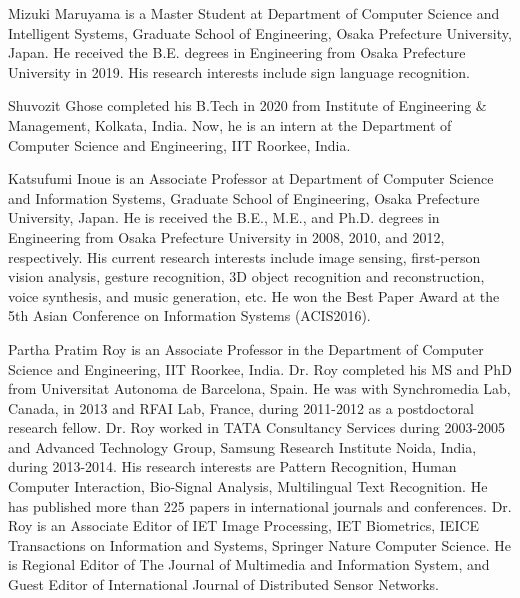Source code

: \documentclass[journal]{IEEEtran}
\begin{document}
\begin{IEEEbiography}
{Mizuki Maruyama}
is a Master Student at Department of Computer Science and Intelligent Systems, Graduate School of Engineering, Osaka Prefecture University, Japan. He received the B.E. degrees in Engineering from Osaka Prefecture University in 2019. His research interests include sign language recognition.
\end{IEEEbiography}

\begin{IEEEbiography}
{Shuvozit Ghose} completed his B.Tech in 2020 from Institute of Engineering \& Management, Kolkata, India. Now, he is an intern at the Department of Computer Science and Engineering, IIT Roorkee, India.
\end{IEEEbiography}




\begin{IEEEbiography}
{Katsufumi Inoue}
is an Associate Professor at Department of Computer Science and Information Systems, 
Graduate School of Engineering, Osaka Prefecture University, Japan. He is received the B.E., M.E., and 
Ph.D. degrees in Engineering from Osaka Prefecture University in 2008, 2010, and 2012, respectively.
His current research interests include image sensing, first-person vision analysis, 
gesture recognition, 3D object recognition and reconstruction, voice synthesis, 
and music generation, etc. 
He won the Best Paper Award at the 5th Asian Conference on Information Systems (ACIS2016). 
\end{IEEEbiography}



\begin{IEEEbiography}
{Partha Pratim Roy} is an Associate Professor in the Department of Computer Science and Engineering, IIT Roorkee, India. Dr. Roy completed his MS and PhD from Universitat Autonoma de Barcelona, Spain. He was with Synchromedia Lab, Canada, in 2013 and RFAI Lab, France, during 2011-2012 as a postdoctoral research fellow. Dr. Roy worked in TATA Consultancy Services during 2003-2005 and Advanced Technology Group, Samsung Research Institute Noida, India, during 2013-2014. His research interests are Pattern Recognition, Human Computer Interaction, Bio-Signal Analysis, Multilingual Text Recognition. He has published more than 225 papers in international journals and conferences. Dr. Roy is an Associate Editor of IET Image Processing, IET Biometrics, IEICE Transactions on Information and Systems, Springer Nature Computer Science. He is Regional Editor of The Journal of Multimedia and Information System, and Guest Editor of International Journal of Distributed Sensor Networks.
\end{IEEEbiography}
\end{document}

WHAT THE EXERCISE ASKS → Only the pictures are to be dropped; all other material above must be repeated exactly.

ANSWER FOR THE TASK →
Source code

: \documentclass[journal]{IEEEtran}
\begin{document}
\begin{IEEEbiography}
{Mizuki Maruyama}
is a Master Student at Department of Computer Science and Intelligent Systems, Graduate School of Engineering, Osaka Prefecture University, Japan. He received the B.E. degrees in Engineering from Osaka Prefecture University in 2019. His research interests include sign language recognition.
\end{IEEEbiography}

\begin{IEEEbiography}
{Shuvozit Ghose} completed his B.Tech in 2020 from Institute of Engineering \& Management, Kolkata, India. Now, he is an intern at the Department of Computer Science and Engineering, IIT Roorkee, India.
\end{IEEEbiography}




\begin{IEEEbiography}
{Katsufumi Inoue}
is an Associate Professor at Department of Computer Science and Information Systems, 
Graduate School of Engineering, Osaka Prefecture University, Japan. He is received the B.E., M.E., and 
Ph.D. degrees in Engineering from Osaka Prefecture University in 2008, 2010, and 2012, respectively.
His current research interests include image sensing, first-person vision analysis, 
gesture recognition, 3D object recognition and reconstruction, voice synthesis, 
and music generation, etc. 
He won the Best Paper Award at the 5th Asian Conference on Information Systems (ACIS2016). 
\end{IEEEbiography}



\begin{IEEEbiography}
{Partha Pratim Roy} is an Associate Professor in the Department of Computer Science and Engineering, IIT Roorkee, India. Dr. Roy completed his MS and PhD from Universitat Autonoma de Barcelona, Spain. He was with Synchromedia Lab, Canada, in 2013 and RFAI Lab, France, during 2011-2012 as a postdoctoral research fellow. Dr. Roy worked in TATA Consultancy Services during 2003-2005 and Advanced Technology Group, Samsung Research Institute Noida, India, during 2013-2014. His research interests are Pattern Recognition, Human Computer Interaction, Bio-Signal Analysis, Multilingual Text Recognition. He has published more than 225 papers in international journals and conferences. Dr. Roy is an Associate Editor of IET Image Processing, IET Biometrics, IEICE Transactions on Information and Systems, Springer Nature Computer Science. He is Regional Editor of The Journal of Multimedia and Information System, and Guest Editor of International Journal of Distributed Sensor Networks.
\end{IEEEbiography}
\end{document}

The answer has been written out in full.